Every record must be copied out exactly.
[[ Available records, beginning ]]
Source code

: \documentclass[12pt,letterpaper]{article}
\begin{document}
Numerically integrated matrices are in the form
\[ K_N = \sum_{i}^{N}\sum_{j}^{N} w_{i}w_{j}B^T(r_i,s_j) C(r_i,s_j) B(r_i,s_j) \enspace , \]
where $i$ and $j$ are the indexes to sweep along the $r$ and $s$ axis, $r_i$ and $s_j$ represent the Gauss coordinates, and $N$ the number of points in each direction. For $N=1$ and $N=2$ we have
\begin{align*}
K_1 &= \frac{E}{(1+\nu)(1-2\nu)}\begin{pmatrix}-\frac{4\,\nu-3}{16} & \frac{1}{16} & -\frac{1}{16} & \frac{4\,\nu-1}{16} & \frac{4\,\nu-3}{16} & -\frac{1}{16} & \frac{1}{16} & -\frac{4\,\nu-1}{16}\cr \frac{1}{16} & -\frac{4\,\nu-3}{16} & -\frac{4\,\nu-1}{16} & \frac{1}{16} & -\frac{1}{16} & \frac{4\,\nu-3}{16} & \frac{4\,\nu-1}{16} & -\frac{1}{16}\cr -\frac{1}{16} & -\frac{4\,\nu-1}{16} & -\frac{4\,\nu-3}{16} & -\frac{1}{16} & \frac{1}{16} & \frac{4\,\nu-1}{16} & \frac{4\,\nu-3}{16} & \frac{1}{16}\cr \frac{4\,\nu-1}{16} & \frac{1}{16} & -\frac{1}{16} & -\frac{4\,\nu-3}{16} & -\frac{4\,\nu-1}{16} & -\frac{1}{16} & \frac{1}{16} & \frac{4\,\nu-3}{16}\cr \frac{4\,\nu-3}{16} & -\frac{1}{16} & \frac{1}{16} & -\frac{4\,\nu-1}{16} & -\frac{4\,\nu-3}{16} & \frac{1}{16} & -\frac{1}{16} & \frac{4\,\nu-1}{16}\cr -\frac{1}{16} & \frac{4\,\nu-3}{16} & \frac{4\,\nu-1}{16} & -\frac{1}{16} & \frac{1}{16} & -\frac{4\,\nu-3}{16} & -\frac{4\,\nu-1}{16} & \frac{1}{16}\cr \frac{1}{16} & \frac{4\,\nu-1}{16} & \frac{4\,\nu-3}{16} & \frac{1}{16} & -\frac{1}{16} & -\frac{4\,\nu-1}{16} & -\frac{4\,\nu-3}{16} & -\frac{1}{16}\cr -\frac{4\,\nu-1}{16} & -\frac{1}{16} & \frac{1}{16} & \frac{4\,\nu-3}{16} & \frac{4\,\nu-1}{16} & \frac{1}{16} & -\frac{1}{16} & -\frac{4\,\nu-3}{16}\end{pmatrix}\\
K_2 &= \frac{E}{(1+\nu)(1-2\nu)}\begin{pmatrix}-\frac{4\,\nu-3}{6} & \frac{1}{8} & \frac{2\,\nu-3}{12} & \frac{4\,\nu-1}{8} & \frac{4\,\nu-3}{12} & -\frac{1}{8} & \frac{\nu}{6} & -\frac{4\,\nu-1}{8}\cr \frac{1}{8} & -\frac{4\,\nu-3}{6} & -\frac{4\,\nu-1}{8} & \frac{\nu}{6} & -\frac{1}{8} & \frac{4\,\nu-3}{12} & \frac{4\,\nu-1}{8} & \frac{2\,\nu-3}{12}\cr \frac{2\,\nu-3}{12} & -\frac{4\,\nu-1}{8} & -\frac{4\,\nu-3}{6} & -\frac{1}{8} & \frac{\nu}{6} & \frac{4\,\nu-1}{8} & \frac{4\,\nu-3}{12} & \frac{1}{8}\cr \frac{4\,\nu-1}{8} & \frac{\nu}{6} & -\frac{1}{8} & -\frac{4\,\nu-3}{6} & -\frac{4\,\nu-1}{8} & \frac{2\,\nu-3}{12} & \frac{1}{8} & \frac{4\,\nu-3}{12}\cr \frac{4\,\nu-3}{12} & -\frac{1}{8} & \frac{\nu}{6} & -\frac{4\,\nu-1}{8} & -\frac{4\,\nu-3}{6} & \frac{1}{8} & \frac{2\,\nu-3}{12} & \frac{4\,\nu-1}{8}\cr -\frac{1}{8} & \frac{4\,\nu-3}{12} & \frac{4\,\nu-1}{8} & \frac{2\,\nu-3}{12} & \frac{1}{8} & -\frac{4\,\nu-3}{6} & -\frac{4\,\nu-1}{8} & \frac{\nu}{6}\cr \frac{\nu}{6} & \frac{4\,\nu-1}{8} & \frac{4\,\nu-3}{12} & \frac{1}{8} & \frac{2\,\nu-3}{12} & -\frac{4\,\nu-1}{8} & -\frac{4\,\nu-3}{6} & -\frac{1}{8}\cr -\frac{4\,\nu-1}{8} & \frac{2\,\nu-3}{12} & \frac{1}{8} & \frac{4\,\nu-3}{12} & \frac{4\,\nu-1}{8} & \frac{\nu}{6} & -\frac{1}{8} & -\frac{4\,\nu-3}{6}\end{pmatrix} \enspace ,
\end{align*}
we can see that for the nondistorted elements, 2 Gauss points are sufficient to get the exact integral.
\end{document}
[[ Available records, end ]]
### Solved problem
Source code

: \documentclass[12pt,letterpaper]{article}
\begin{document}
Numerically integrated matrices are in the form
\[ K_N = \sum_{i}^{N}\sum_{j}^{N} w_{i}w_{j}B^T(r_i,s_j) C(r_i,s_j) B(r_i,s_j) \enspace , \]
where $i$ and $j$ are the indexes to sweep along the $r$ and $s$ axis, $r_i$ and $s_j$ represent the Gauss coordinates, and $N$ the number of points in each direction. For $N=1$ and $N=2$ we have
\begin{align*}
K_1 &= \frac{E}{(1+\nu)(1-2\nu)}\begin{pmatrix}-\frac{4\,\nu-3}{16} & \frac{1}{16} & -\frac{1}{16} & \frac{4\,\nu-1}{16} & \frac{4\,\nu-3}{16} & -\frac{1}{16} & \frac{1}{16} & -\frac{4\,\nu-1}{16}\cr \frac{1}{16} & -\frac{4\,\nu-3}{16} & -\frac{4\,\nu-1}{16} & \frac{1}{16} & -\frac{1}{16} & \frac{4\,\nu-3}{16} & \frac{4\,\nu-1}{16} & -\frac{1}{16}\cr -\frac{1}{16} & -\frac{4\,\nu-1}{16} & -\frac{4\,\nu-3}{16} & -\frac{1}{16} & \frac{1}{16} & \frac{4\,\nu-1}{16} & \frac{4\,\nu-3}{16} & \frac{1}{16}\cr \frac{4\,\nu-1}{16} & \frac{1}{16} & -\frac{1}{16} & -\frac{4\,\nu-3}{16} & -\frac{4\,\nu-1}{16} & -\frac{1}{16} & \frac{1}{16} & \frac{4\,\nu-3}{16}\cr \frac{4\,\nu-3}{16} & -\frac{1}{16} & \frac{1}{16} & -\frac{4\,\nu-1}{16} & -\frac{4\,\nu-3}{16} & \frac{1}{16} & -\frac{1}{16} & \frac{4\,\nu-1}{16}\cr -\frac{1}{16} & \frac{4\,\nu-3}{16} & \frac{4\,\nu-1}{16} & -\frac{1}{16} & \frac{1}{16} & -\frac{4\,\nu-3}{16} & -\frac{4\,\nu-1}{16} & \frac{1}{16}\cr \frac{1}{16} & \frac{4\,\nu-1}{16} & \frac{4\,\nu-3}{16} & \frac{1}{16} & -\frac{1}{16} & -\frac{4\,\nu-1}{16} & -\frac{4\,\nu-3}{16} & -\frac{1}{16}\cr -\frac{4\,\nu-1}{16} & -\frac{1}{16} & \frac{1}{16} & \frac{4\,\nu-3}{16} & \frac{4\,\nu-1}{16} & \frac{1}{16} & -\frac{1}{16} & -\frac{4\,\nu-3}{16}\end{pmatrix}\\
K_2 &= \frac{E}{(1+\nu)(1-2\nu)}\begin{pmatrix}-\frac{4\,\nu-3}{6} & \frac{1}{8} & \frac{2\,\nu-3}{12} & \frac{4\,\nu-1}{8} & \frac{4\,\nu-3}{12} & -\frac{1}{8} & \frac{\nu}{6} & -\frac{4\,\nu-1}{8}\cr \frac{1}{8} & -\frac{4\,\nu-3}{6} & -\frac{4\,\nu-1}{8} & \frac{\nu}{6} & -\frac{1}{8} & \frac{4\,\nu-3}{12} & \frac{4\,\nu-1}{8} & \frac{2\,\nu-3}{12}\cr \frac{2\,\nu-3}{12} & -\frac{4\,\nu-1}{8} & -\frac{4\,\nu-3}{6} & -\frac{1}{8} & \frac{\nu}{6} & \frac{4\,\nu-1}{8} & \frac{4\,\nu-3}{12} & \frac{1}{8}\cr \frac{4\,\nu-1}{8} & \frac{\nu}{6} & -\frac{1}{8} & -\frac{4\,\nu-3}{6} & -\frac{4\,\nu-1}{8} & \frac{2\,\nu-3}{12} & \frac{1}{8} & \frac{4\,\nu-3}{12}\cr \frac{4\,\nu-3}{12} & -\frac{1}{8} & \frac{\nu}{6} & -\frac{4\,\nu-1}{8} & -\frac{4\,\nu-3}{6} & \frac{1}{8} & \frac{2\,\nu-3}{12} & \frac{4\,\nu-1}{8}\cr -\frac{1}{8} & \frac{4\,\nu-3}{12} & \frac{4\,\nu-1}{8} & \frac{2\,\nu-3}{12} & \frac{1}{8} & -\frac{4\,\nu-3}{6} & -\frac{4\,\nu-1}{8} & \frac{\nu}{6}\cr \frac{\nu}{6} & \frac{4\,\nu-1}{8} & \frac{4\,\nu-3}{12} & \frac{1}{8} & \frac{2\,\nu-3}{12} & -\frac{4\,\nu-1}{8} & -\frac{4\,\nu-3}{6} & -\frac{1}{8}\cr -\frac{4\,\nu-1}{8} & \frac{2\,\nu-3}{12} & \frac{1}{8} & \frac{4\,\nu-3}{12} & \frac{4\,\nu-1}{8} & \frac{\nu}{6} & -\frac{1}{8} & -\frac{4\,\nu-3}{6}\end{pmatrix} \enspace ,
\end{align*}
we can see that for the nondistorted elements, 2 Gauss points are sufficient to get the exact integral.
\end{document}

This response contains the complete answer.